Of course, it wasn’t a straight path back on Sunday morning. There was the need to pick up balloons, beer, and associated paraphernalia, and a desperate and unfruitful search for ribbon.
I have never looked for ribbon in my life, but I know what it looks like and know we didn’t find any.
Along the way, the food was talked up quite a bit, as well as all the good things about the family members. We arrived, and I found myself employed with a Coleman blower, probably for an air mattress, that I held to allow for the inflation of balloons, dutifully holding one as the second of matching color was blown up in what seemed like a never ending stream of balloons. The seemingly unending supply of balloons was important to my friend. He wanted this to happen, so despite my inner protestations of temporarily filling rubber with air, I did it because it was important to him. He was quite the taskmaster on this, insisting later not to point the blower this way or that for fear of causing balloons to rub against walls and explode.
In my mind, they do that anyway, but this was important to him so I went along with it. It didn’t hurt me to avoid the potential cataclysms he saw in the carnage of exploding balloons. My experience taught me that they had a tendency to do so regardless of how much care goes into them. It wasn’t as if I were wielding pins and needles. Balloons are unpredictable.
He was quite micromanagerial about this, speaking more to his need to have the balloons last than in having them last. I’ve seen balloons made. It’s about as precise as you can get, but when the whole point is to blow up a piece of rubber so that you can see through it, it seems to me that all bets are off. People like balloons, they buy balloons, they blow them up, they balloons either leak slowly or disappear violently, transformed into hurtling fragments of rubber.
Balloons are suspended violence. If they were human, I would consider them passive aggressive and volatile.
This, then, called for refreshment, because filling balloons with a blower is hot work. We organized the area, sitting around and relaxing as time ground to a halt. I spoke to the dog, a Husky, and he spoke back. I don’t know what we were talking about, but he certainly did love the subject. He came untethered at one point and had his owner wandering around after him with a food bowl. At 1.5 years old, he was still very much a puppy, intelligent, and looking for fun in what his family considered ‘all the wrong places’.
I wasn’t writing. This ground on me throughout the day, but I pushed it from my mind and just lived the experience. At 3 p.m. or so, the food showed up and it was great – some curried alloo, chicken with a side of roti. There was curried crab, but my body decided at the age of 47 that shellfish were no longer a part of it’s menu.

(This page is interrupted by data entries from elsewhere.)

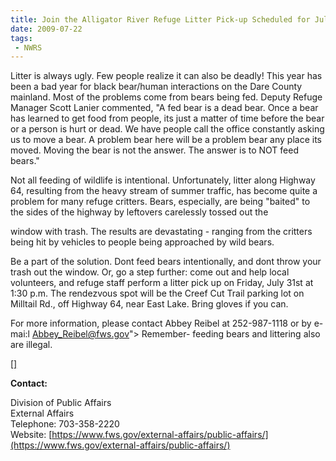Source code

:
 ```yaml
---
title: Join the Alligator River Refuge Litter Pick-up Scheduled for July 31st
date: 2009-07-22
tags:
 - NWRS
---
```


Litter is always ugly. Few people realize it can also be deadly! This year has been a bad year for black bear/human interactions on the Dare County mainland. Most of the problems come from bears being fed. Deputy Refuge Manager Scott Lanier commented, "A fed bear is a dead bear. Once a bear has learned to get food from people, its just a matter of time before the bear or a person is hurt or dead. We have people call the office constantly asking us to move a bear. A problem bear here will be a problem bear any place its moved. Moving the bear is not the answer. The answer is to NOT feed bears."

Not all feeding of wildlife is intentional. Unfortunately, litter along Highway 64, resulting from the heavy stream of summer traffic, has become quite a problem for many refuge critters. Bears, especially, are being "baited" to the sides of the highway by leftovers carelessly tossed out the

window with trash. The results are devastating - ranging from the critters being hit by vehicles to people being approached by wild bears.

Be a part of the solution. Dont feed bears intentionally, and dont throw your trash out the window. Or, go a step further: come out and help local volunteers, and refuge staff perform a litter pick up on Friday, July 31st at 1:30 p.m. The rendezvous spot will be the Creef Cut Trail parking lot on Milltail Rd., off Highway 64, near East Lake. Bring gloves if you can.

For more information, please contact Abbey Reibel at 252-987-1118 or by e-mai:l Abbey_Reibel@fws.gov"> Remember- feeding bears and littering also are illegal.

[ []](http://www.fws.gov/southeast/news/2009/images/blackbear1.jpg)

**Contact:**

Division of Public Affairs  
External Affairs  
Telephone: 703-358-2220  
Website: [https://www.fws.gov/external-affairs/public-affairs/](https://www.fws.gov/external-affairs/public-affairs/)
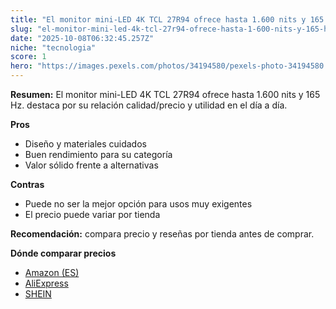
```yaml
---
title: "El monitor mini-LED 4K TCL 27R94 ofrece hasta 1.600 nits y 165 Hz."
slug: "el-monitor-mini-led-4k-tcl-27r94-ofrece-hasta-1-600-nits-y-165-hz"
date: "2025-10-08T06:32:45.257Z"
niche: "tecnologia"
score: 1
hero: "https://images.pexels.com/photos/34194580/pexels-photo-34194580.jpeg?auto=compress&cs=tinysrgb&fit=crop&h=627&w=1200&auto=compress&cs=tinysrgb&w=1200&h=675&fit=crop"
---
```


**Resumen:** El monitor mini-LED 4K TCL 27R94 ofrece hasta 1.600 nits y 165 Hz. destaca por su relación calidad/precio y utilidad en el día a día.

**Pros**
- Diseño y materiales cuidados
- Buen rendimiento para su categoría
- Valor sólido frente a alternativas

**Contras**
- Puede no ser la mejor opción para usos muy exigentes
- El precio puede variar por tienda

**Recomendación:** compara precio y reseñas por tienda antes de comprar.

**Dónde comparar precios**
- [Amazon (ES)](https://www.amazon.es/s?k=El%20monitor%20mini-LED%204K%20TCL%2027R94%20ofrece%20hasta%201.600%20nits%20y%20165%20Hz.&tag=teknovashop25-21)
- [AliExpress](https://www.aliexpress.com/wholesale?SearchText=El%20monitor%20mini-LED%204K%20TCL%2027R94%20ofrece%20hasta%201.600%20nits%20y%20165%20Hz.)
- [SHEIN](https://www.shein.com/pdsearch/El%20monitor%20mini-LED%204K%20TCL%2027R94%20ofrece%20hasta%201.600%20nits%20y%20165%20Hz.)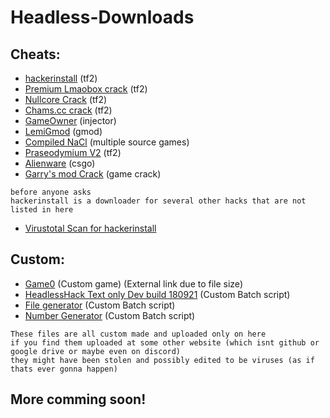 # Headless-Downloads
## Cheats:
- [hackerinstall](https://cdn.discordapp.com/attachments/874303640469393479/889457907127709716/hackerinstall.exe) (tf2)
- [Premium Lmaobox crack](https://cdn.discordapp.com/attachments/874303640469393479/889459053825228810/lmaobox.dll) (tf2)
- [Nullcore Crack](https://cdn.discordapp.com/attachments/874303640469393479/889460095849742366/nullcore.dll) (tf2)
- [Chams.cc crack](https://cdn.discordapp.com/attachments/874303640469393479/889460175369555988/chamscc.dll) (tf2)
- [GameOwner](https://cdn.discordapp.com/attachments/874303640469393479/889460436540481576/GameOwner.exe) (injector)
- [LemiGmod](https://cdn.discordapp.com/attachments/874303640469393479/889460565049749534/lemi.dll) (gmod)
- [Compiled NaCl](https://cdn.discordapp.com/attachments/874303640469393479/889460652912021504/NaCl.dll) (multiple source games)
- [Praseodymium V2](https://cdn.discordapp.com/attachments/874303640469393479/889460870889996288/1.dll) (tf2)
- [Alienware](https://cdn.discordapp.com/attachments/874303640469393479/889461099018211369/alienware.dll) (csgo)
- [Garry's mod Crack](https://cdn.discordapp.com/attachments/874303640469393479/889465237122715708/garrysmod-cracked.exe) (game crack)
```
before anyone asks
hackerinstall is a downloader for several other hacks that are not listed in here
```
- [Virustotal Scan for hackerinstall](https://www.virustotal.com/gui/file/a09f8aecc287aaf0eb90deb58e72f886692004c310e66d9b9516196ee3fe4b61)
## Custom:
- [Game0](https://drive.google.com/file/d/1VkcfTeqWAM0baBzi0wh4J_-ChZ0S5-s6/view) (Custom game) (External link due to file size)
- [HeadlessHack Text only Dev build 180921](https://cdn.discordapp.com/attachments/874303640469393479/890252946493825066/HeadlessHack_DEVBUILD_180921.bat) (Custom Batch script)
- [File generator](https://cdn.discordapp.com/attachments/874303640469393479/890253373226496000/File_Generator.bat) (Custom Batch script)
- [Number Generator](https://cdn.discordapp.com/attachments/874303640469393479/890253832662171738/number_generator.bat) (Custom Batch script)
```
These files are all custom made and uploaded only on here
if you find them uploaded at some other website (which isnt github or google drive or maybe even on discord)
they might have been stolen and possibly edited to be viruses (as if thats ever gonna happen)
```

## More comming soon!
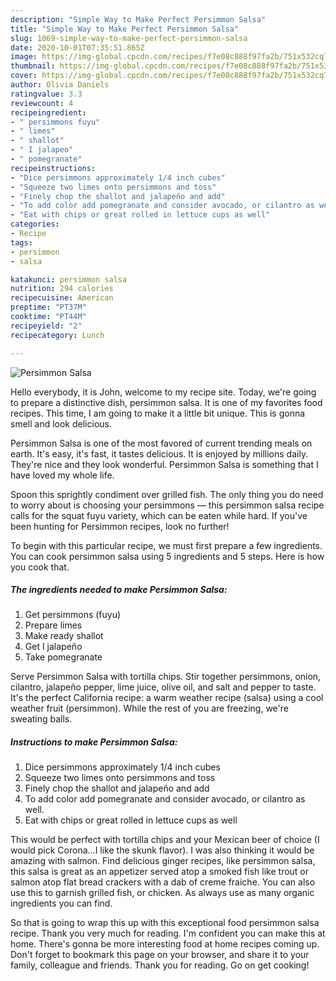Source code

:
 ```yaml
---
description: "Simple Way to Make Perfect Persimmon Salsa"
title: "Simple Way to Make Perfect Persimmon Salsa"
slug: 1069-simple-way-to-make-perfect-persimmon-salsa
date: 2020-10-01T07:35:51.865Z
image: https://img-global.cpcdn.com/recipes/f7e08c888f97fa2b/751x532cq70/persimmon-salsa-recipe-main-photo.jpg
thumbnail: https://img-global.cpcdn.com/recipes/f7e08c888f97fa2b/751x532cq70/persimmon-salsa-recipe-main-photo.jpg
cover: https://img-global.cpcdn.com/recipes/f7e08c888f97fa2b/751x532cq70/persimmon-salsa-recipe-main-photo.jpg
author: Olivia Daniels
ratingvalue: 3.3
reviewcount: 4
recipeingredient:
- " persimmons fuyu"
- " limes"
- " shallot"
- " I jalapeo"
- " pomegranate"
recipeinstructions:
- "Dice persimmons approximately 1/4 inch cubes"
- "Squeeze two limes onto persimmons and toss"
- "Finely chop the shallot and jalapeño and add"
- "To add color add pomegranate and consider avocado, or cilantro as well."
- "Eat with chips or great rolled in lettuce cups as well"
categories:
- Recipe
tags:
- persimmon
- salsa

katakunci: persimmon salsa 
nutrition: 294 calories
recipecuisine: American
preptime: "PT37M"
cooktime: "PT44M"
recipeyield: "2"
recipecategory: Lunch

---
```



![Persimmon Salsa](https://img-global.cpcdn.com/recipes/f7e08c888f97fa2b/751x532cq70/persimmon-salsa-recipe-main-photo.jpg)

Hello everybody, it is John, welcome to my recipe site. Today, we're going to prepare a distinctive dish, persimmon salsa. It is one of my favorites food recipes. This time, I am going to make it a little bit unique. This is gonna smell and look delicious.

Persimmon Salsa is one of the most favored of current trending meals on earth. It's easy, it's fast, it tastes delicious. It is enjoyed by millions daily. They're nice and they look wonderful. Persimmon Salsa is something that I have loved my whole life.

Spoon this sprightly condiment over grilled fish. The only thing you do need to worry about is choosing your persimmons — this persimmon salsa recipe calls for the squat fuyu variety, which can be eaten while hard. If you&#39;ve been hunting for Persimmon recipes, look no further!


To begin with this particular recipe, we must first prepare a few ingredients. You can cook persimmon salsa using 5 ingredients and 5 steps. Here is how you cook that.

<!--inarticleads1-->

##### The ingredients needed to make Persimmon Salsa:

1. Get  persimmons (fuyu)
1. Prepare  limes
1. Make ready  shallot
1. Get  I jalapeño
1. Take  pomegranate


Serve Persimmon Salsa with tortilla chips. Stir together persimmons, onion, cilantro, jalapeño pepper, lime juice, olive oil, and salt and pepper to taste. It&#39;s the perfect California recipe: a warm weather recipe (salsa) using a cool weather fruit (persimmon). While the rest of you are freezing, we&#39;re sweating balls. 

<!--inarticleads2-->

##### Instructions to make Persimmon Salsa:

1. Dice persimmons approximately 1/4 inch cubes
1. Squeeze two limes onto persimmons and toss
1. Finely chop the shallot and jalapeño and add
1. To add color add pomegranate and consider avocado, or cilantro as well.
1. Eat with chips or great rolled in lettuce cups as well


This would be perfect with tortilla chips and your Mexican beer of choice (I would pick Corona…I like the skunk flavor). I was also thinking it would be amazing with salmon. Find delicious ginger recipes, like persimmon salsa, this salsa is great as an appetizer served atop a smoked fish like trout or salmon atop flat bread crackers with a dab of creme fraiche. You can also use this to garnish grilled fish, or chicken. As always use as many organic ingredients you can find. 

So that is going to wrap this up with this exceptional food persimmon salsa recipe. Thank you very much for reading. I'm confident you can make this at home. There's gonna be more interesting food at home recipes coming up. Don't forget to bookmark this page on your browser, and share it to your family, colleague and friends. Thank you for reading. Go on get cooking!
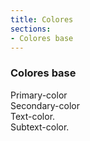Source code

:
 ```yaml
---
title: Colores
sections:
- Colores base
---
```


### **Colores base**

<div class="row">
    <div class="col-sm-12 col-md-6">
        <div class="alert alert-uniandes-primary">Primary-color</div>
    </div>
    <div class="col-sm-12 col-md-6">
        <div class="alert alert-uniandes-secondary">Secondary-color</div>
    </div>
    <div class="col-sm-12 col-md-6">
        <div class="alert alert-uniandes-text">Text-color.</div>
    </div>
    <div class="col-sm-12 col-md-6">
        <div class="alert alert-uniandes-subtext">Subtext-color.</div>
    </div>
</div>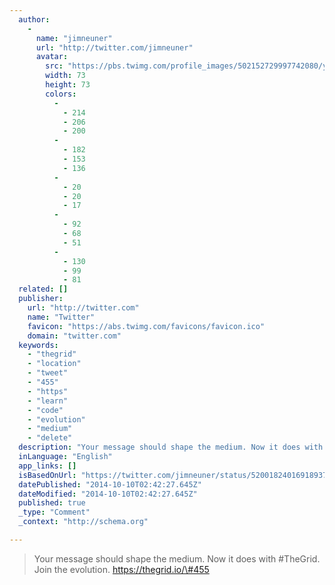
 ```yaml
---
  author: 
    - 
      name: "jimneuner"
      url: "http://twitter.com/jimneuner"
      avatar: 
        src: "https://pbs.twimg.com/profile_images/502152729997742080/yLBS5hiJ_bigger.jpeg"
        width: 73
        height: 73
        colors: 
          - 
            - 214
            - 206
            - 200
          - 
            - 182
            - 153
            - 136
          - 
            - 20
            - 20
            - 17
          - 
            - 92
            - 68
            - 51
          - 
            - 130
            - 99
            - 81
  related: []
  publisher: 
    url: "http://twitter.com"
    name: "Twitter"
    favicon: "https://abs.twimg.com/favicons/favicon.ico"
    domain: "twitter.com"
  keywords: 
    - "thegrid"
    - "location"
    - "tweet"
    - "455"
    - "https"
    - "learn"
    - "code"
    - "evolution"
    - "medium"
    - "delete"
  description: "Your message should shape the medium. Now it does with #TheGrid. Join the evolution. https://thegrid.io/#455"
  inLanguage: "English"
  app_links: []
  isBasedOnUrl: "https://twitter.com/jimneuner/status/520018240169189376"
  datePublished: "2014-10-10T02:42:27.645Z"
  dateModified: "2014-10-10T02:42:27.645Z"
  published: true
  _type: "Comment"
  _context: "http://schema.org"

---
```

> Your message should shape the medium. Now it does with \#TheGrid. Join the evolution. https://thegrid.io/\#455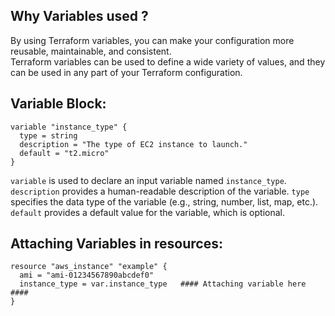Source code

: Why Variables used ?
---------------------

By using Terraform variables, you can make your configuration more reusable, maintainable, and consistent.  
Terraform variables can be used to define a wide variety of values, and they can be used in any part of your Terraform configuration.   

Variable Block:  
-------------
```
variable "instance_type" {
  type = string
  description = "The type of EC2 instance to launch."
  default = "t2.micro"
}
```
```variable``` is used to declare an input variable named ```instance_type```.
```description``` provides a human-readable description of the variable.
```type ``` specifies the data type of the variable (e.g., string, number, list, map, etc.).
```default``` provides a default value for the variable, which is optional.

Attaching Variables in resources:
------------------------------
```
resource "aws_instance" "example" {
  ami = "ami-01234567890abcdef0"
  instance_type = var.instance_type   #### Attaching variable here ####
}
```
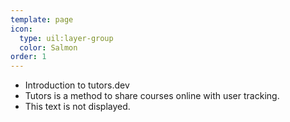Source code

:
 ```yaml
---
template: page
icon:
  type: uil:layer-group
  color: Salmon
order: 1  
---
```


- Introduction to tutors.dev
- Tutors is a method to share courses online with user tracking.
- This text is not displayed.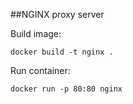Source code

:  ##NGINX proxy server

 Build image:

 ```
 docker build -t nginx .
 ```

 Run container:

 ```
docker run -p 80:80 nginx
 ```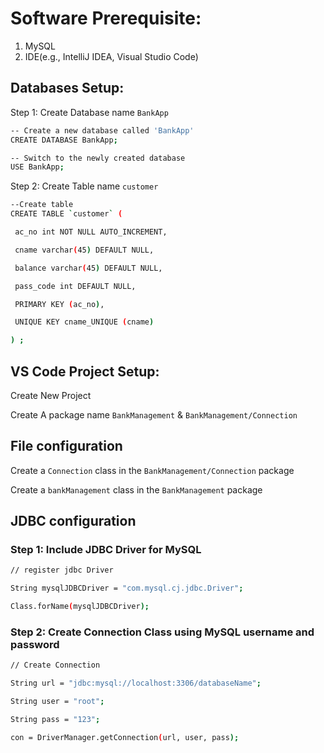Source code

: # Software Prerequisite:

1. MySQL
2. IDE(e.g., IntelliJ IDEA, Visual Studio Code)

## Databases Setup:

Step 1: Create Database name `BankApp`
```bash
-- Create a new database called 'BankApp'
CREATE DATABASE BankApp;

-- Switch to the newly created database
USE BankApp;
```

Step 2: Create Table name `customer`


```bash
--Create table
CREATE TABLE `customer` (

 ac_no int NOT NULL AUTO_INCREMENT,

 cname varchar(45) DEFAULT NULL,

 balance varchar(45) DEFAULT NULL,

 pass_code int DEFAULT NULL,

 PRIMARY KEY (ac_no),

 UNIQUE KEY cname_UNIQUE (cname)

) ;
```
## VS Code Project Setup:

Create New Project

Create A package name `BankManagement` & `BankManagement/Connection`


## File configuration

Create a `Connection` class in the `BankManagement/Connection` package

Create a `bankManagement` class in the `BankManagement` package
## JDBC configuration
### Step 1: Include JDBC Driver for MySQL
```bash
// register jdbc Driver 

String mysqlJDBCDriver = "com.mysql.cj.jdbc.Driver";

Class.forName(mysqlJDBCDriver);
```
### Step 2: Create Connection Class using MySQL username and password
```bash
// Create Connection

String url = "jdbc:mysql://localhost:3306/databaseName";

String user = "root";

String pass = "123";

con = DriverManager.getConnection(url, user, pass);
```
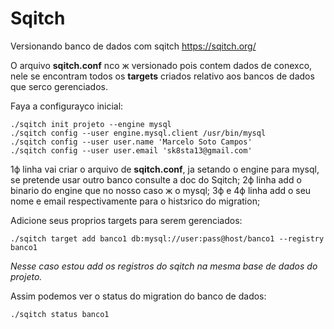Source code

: # Sqitch

Versionando banco de dados com sqitch https://sqitch.org/

O arquivo **sqitch.conf** nсo ж versionado pois contem dados de conexсo, nele se encontram todos os **targets** criados relativo aos bancos de dados que serсo gerenciados.

Faуa a configuraусo inicial:
```
./sqitch init projeto --engine mysql
./sqitch config --user engine.mysql.client /usr/bin/mysql
./sqitch config --user user.name 'Marcelo Soto Campos'
./sqitch config --user user.email 'sk8sta13@gmail.com'
```
1ф linha vai criar o arquivo de **sqitch.conf**, ja setando o engine para mysql, se pretende usar outro banco consulte a doc do Sqitch;
2ф linha add o binario do engine que no nosso caso ж o mysql;
3ф e 4ф linha add o seu nome e email respectivamente para o histзrico do migration;

Adicione seus proprios targets para serem gerenciados:
```
./sqitch target add banco1 db:mysql://user:pass@host/banco1 --registry banco1
```
*Nesse caso estou add os registros do sqitch na mesma base de dados do projeto.*

Assim podemos ver o status do migration do banco de dados:
```
./sqitch status banco1
```
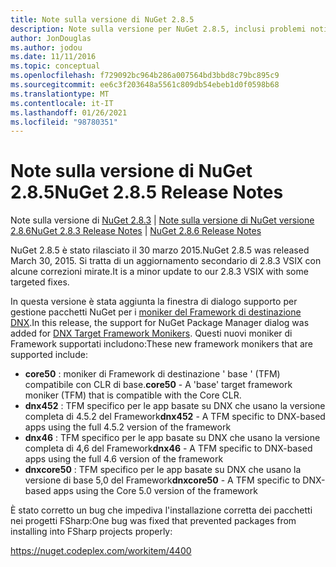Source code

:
 ```yaml
---
title: Note sulla versione di NuGet 2.8.5
description: Note sulla versione per NuGet 2.8.5, inclusi problemi noti, correzioni di bug, funzionalità aggiunte e DCR.
author: JonDouglas
ms.author: jodou
ms.date: 11/11/2016
ms.topic: conceptual
ms.openlocfilehash: f729092bc964b286a007564bd3bbd8c79bc895c9
ms.sourcegitcommit: ee6c3f203648a5561c809db54ebeb1d0f0598b68
ms.translationtype: MT
ms.contentlocale: it-IT
ms.lasthandoff: 01/26/2021
ms.locfileid: "98780351"
---
```

# <a name="nuget-285-release-notes"></a><span data-ttu-id="44307-103">Note sulla versione di NuGet 2.8.5</span><span class="sxs-lookup"><span data-stu-id="44307-103">NuGet 2.8.5 Release Notes</span></span>

<span data-ttu-id="44307-104">Note sulla versione di [NuGet 2.8.3](../release-notes/nuget-2.8.3.md)  |  [Note sulla versione di NuGet versione 2.8.6](../release-notes/nuget-2.8.6.md)</span><span class="sxs-lookup"><span data-stu-id="44307-104">[NuGet 2.8.3 Release Notes](../release-notes/nuget-2.8.3.md) | [NuGet 2.8.6 Release Notes](../release-notes/nuget-2.8.6.md)</span></span>

<span data-ttu-id="44307-105">NuGet 2.8.5 è stato rilasciato il 30 marzo 2015.</span><span class="sxs-lookup"><span data-stu-id="44307-105">NuGet 2.8.5 was released March 30, 2015.</span></span> <span data-ttu-id="44307-106">Si tratta di un aggiornamento secondario di 2.8.3 VSIX con alcune correzioni mirate.</span><span class="sxs-lookup"><span data-stu-id="44307-106">It is a minor update to our 2.8.3 VSIX with some targeted fixes.</span></span>

<span data-ttu-id="44307-107">In questa versione è stata aggiunta la finestra di dialogo supporto per gestione pacchetti NuGet per i [moniker del Framework di destinazione DNX](https://github.com/aspnet/dnx).</span><span class="sxs-lookup"><span data-stu-id="44307-107">In this release, the support for NuGet Package Manager dialog was added for [DNX Target Framework Monikers](https://github.com/aspnet/dnx).</span></span>  <span data-ttu-id="44307-108">Questi nuovi moniker di Framework supportati includono:</span><span class="sxs-lookup"><span data-stu-id="44307-108">These new framework monikers that are supported include:</span></span>

* <span data-ttu-id="44307-109">**core50** : moniker di Framework di destinazione ' base ' (TFM) compatibile con CLR di base.</span><span class="sxs-lookup"><span data-stu-id="44307-109">**core50** - A 'base' target framework moniker (TFM) that is compatible with the Core CLR.</span></span>
* <span data-ttu-id="44307-110">**dnx452** : TFM specifico per le app basate su DNX che usano la versione completa di 4.5.2 del Framework</span><span class="sxs-lookup"><span data-stu-id="44307-110">**dnx452** - A TFM specific to DNX-based apps using the full 4.5.2 version of the framework</span></span>
* <span data-ttu-id="44307-111">**dnx46** : TFM specifico per le app basate su DNX che usano la versione completa di 4,6 del Framework</span><span class="sxs-lookup"><span data-stu-id="44307-111">**dnx46** - A TFM specific to DNX-based apps using the full 4.6 version of the framework</span></span>
* <span data-ttu-id="44307-112">**dnxcore50** : TFM specifico per le app basate su DNX che usano la versione di base 5,0 del Framework</span><span class="sxs-lookup"><span data-stu-id="44307-112">**dnxcore50** - A TFM specific to DNX-based apps using the Core 5.0 version of the framework</span></span>

<span data-ttu-id="44307-113">È stato corretto un bug che impediva l'installazione corretta dei pacchetti nei progetti FSharp:</span><span class="sxs-lookup"><span data-stu-id="44307-113">One bug was fixed that prevented packages from installing into FSharp projects properly:</span></span>

https://nuget.codeplex.com/workitem/4400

All day, not much happened, but I was in my own way, listening, the interactions of arguments between people probably the highlight. I generally found myself agreeing with others rather than my friend, but I sat it out mostly. Underneath, the tensions seemed high, while there was a comfort between people that allowed them to exist. An odd but predictable balance. This is how they communicated. They were comfortable with it.
Time went by and the need for me to get back to writing was getting stronger. There are things I want to get out of my head and into little pixels. I had told my friend that morning when we left that I would not be hanging around long, and yet I had spent 6 hours already, and while people were beginning to show up from wherever they were freshly showered and dressed, I felt sticky and tired.
Finally, excusing myself after another friend showed up, I headed home, showered, and fell asleep only to wake up early this morning. I had written nothing yesterday, and this bothers me, but I have no regret of the time spent yesterday with friends and newer friends.
Writing about life without experiencing it is senseless, and what is writing anything but writing about life, be it fictional or otherwise? This sounds like an excuse, and maybe it is, but I know too how much I yearned for the solitude of my mind at points yesterday and I know, gentle reader, that it’s not an excuse.